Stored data
============

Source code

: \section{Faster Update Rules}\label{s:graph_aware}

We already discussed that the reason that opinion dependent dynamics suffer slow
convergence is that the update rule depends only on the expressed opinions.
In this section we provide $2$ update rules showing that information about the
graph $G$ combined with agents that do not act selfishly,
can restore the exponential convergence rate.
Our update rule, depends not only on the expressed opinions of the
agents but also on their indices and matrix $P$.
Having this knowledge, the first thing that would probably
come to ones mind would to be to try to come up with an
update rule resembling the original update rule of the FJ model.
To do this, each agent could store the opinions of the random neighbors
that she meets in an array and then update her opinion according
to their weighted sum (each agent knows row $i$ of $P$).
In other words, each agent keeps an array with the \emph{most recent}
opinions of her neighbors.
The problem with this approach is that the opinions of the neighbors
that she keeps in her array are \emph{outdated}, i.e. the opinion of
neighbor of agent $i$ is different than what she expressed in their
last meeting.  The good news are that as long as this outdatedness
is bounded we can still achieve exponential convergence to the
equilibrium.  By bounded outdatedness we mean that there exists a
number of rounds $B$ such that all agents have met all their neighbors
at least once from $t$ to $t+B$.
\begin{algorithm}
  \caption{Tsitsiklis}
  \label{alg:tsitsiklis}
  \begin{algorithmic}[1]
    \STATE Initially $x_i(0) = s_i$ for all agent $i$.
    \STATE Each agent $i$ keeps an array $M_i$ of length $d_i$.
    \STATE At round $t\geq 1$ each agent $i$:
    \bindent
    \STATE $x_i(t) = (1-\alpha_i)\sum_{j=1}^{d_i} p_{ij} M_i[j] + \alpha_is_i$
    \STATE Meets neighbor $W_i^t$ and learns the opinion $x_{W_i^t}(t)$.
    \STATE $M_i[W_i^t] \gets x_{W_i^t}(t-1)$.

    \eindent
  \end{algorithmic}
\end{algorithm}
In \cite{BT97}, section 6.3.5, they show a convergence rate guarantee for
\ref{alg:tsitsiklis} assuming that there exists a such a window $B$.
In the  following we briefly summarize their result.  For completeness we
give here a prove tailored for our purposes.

============

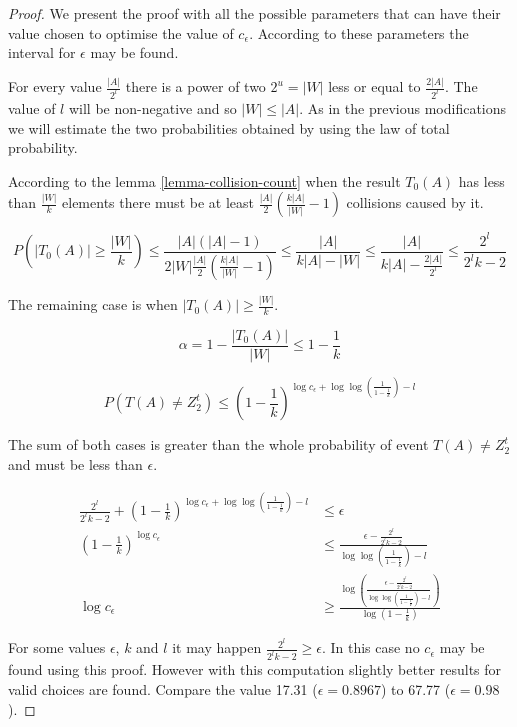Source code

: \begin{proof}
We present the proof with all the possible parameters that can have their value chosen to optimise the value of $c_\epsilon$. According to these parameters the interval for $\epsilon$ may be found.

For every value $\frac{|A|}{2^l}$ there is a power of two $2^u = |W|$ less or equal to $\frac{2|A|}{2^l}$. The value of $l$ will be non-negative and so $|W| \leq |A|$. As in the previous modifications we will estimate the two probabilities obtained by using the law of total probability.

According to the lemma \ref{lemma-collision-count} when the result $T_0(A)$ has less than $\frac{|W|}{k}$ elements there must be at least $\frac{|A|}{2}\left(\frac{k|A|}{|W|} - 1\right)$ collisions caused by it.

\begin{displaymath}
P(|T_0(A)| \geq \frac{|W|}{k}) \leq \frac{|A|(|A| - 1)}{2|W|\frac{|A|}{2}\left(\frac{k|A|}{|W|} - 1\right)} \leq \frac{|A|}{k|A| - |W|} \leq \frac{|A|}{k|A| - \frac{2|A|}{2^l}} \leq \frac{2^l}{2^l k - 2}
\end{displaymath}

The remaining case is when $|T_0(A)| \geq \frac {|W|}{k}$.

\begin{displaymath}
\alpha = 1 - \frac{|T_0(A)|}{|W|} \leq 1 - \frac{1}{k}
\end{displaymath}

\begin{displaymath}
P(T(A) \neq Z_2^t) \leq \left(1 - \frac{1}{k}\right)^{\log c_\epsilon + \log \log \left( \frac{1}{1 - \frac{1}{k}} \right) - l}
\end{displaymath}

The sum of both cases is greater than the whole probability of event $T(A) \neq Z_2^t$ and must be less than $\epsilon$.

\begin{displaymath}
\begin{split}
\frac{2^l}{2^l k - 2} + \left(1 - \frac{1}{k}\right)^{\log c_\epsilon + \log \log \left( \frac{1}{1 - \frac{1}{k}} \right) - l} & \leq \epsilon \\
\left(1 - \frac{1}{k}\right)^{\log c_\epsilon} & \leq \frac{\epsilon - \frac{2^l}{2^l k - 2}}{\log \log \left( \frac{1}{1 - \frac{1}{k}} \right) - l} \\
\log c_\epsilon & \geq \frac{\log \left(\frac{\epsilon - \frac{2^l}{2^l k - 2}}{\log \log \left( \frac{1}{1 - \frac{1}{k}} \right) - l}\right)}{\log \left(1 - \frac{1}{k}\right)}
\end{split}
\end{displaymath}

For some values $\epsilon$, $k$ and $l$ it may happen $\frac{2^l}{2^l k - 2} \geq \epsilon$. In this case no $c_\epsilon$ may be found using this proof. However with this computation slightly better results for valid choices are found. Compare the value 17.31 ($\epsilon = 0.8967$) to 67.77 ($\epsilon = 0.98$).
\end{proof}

============

### [What the task asks]
There is a run of lines above from the one with "Having this knowledge, the" to the one with "that she keeps"; print exactly that run, both ends included, and nothing else.

### [Finished task]
Having this knowledge, the first thing that would probably
come to ones mind would to be to try to come up with an
update rule resembling the original update rule of the FJ model.
To do this, each agent could store the opinions of the random neighbors
that she meets in an array and then update her opinion according
to their weighted sum (each agent knows row $i$ of $P$).
In other words, each agent keeps an array with the \emph{most recent}
opinions of her neighbors.
The problem with this approach is that the opinions of the neighbors
that she keeps in her array are \emph{outdated}, i.e. the opinion of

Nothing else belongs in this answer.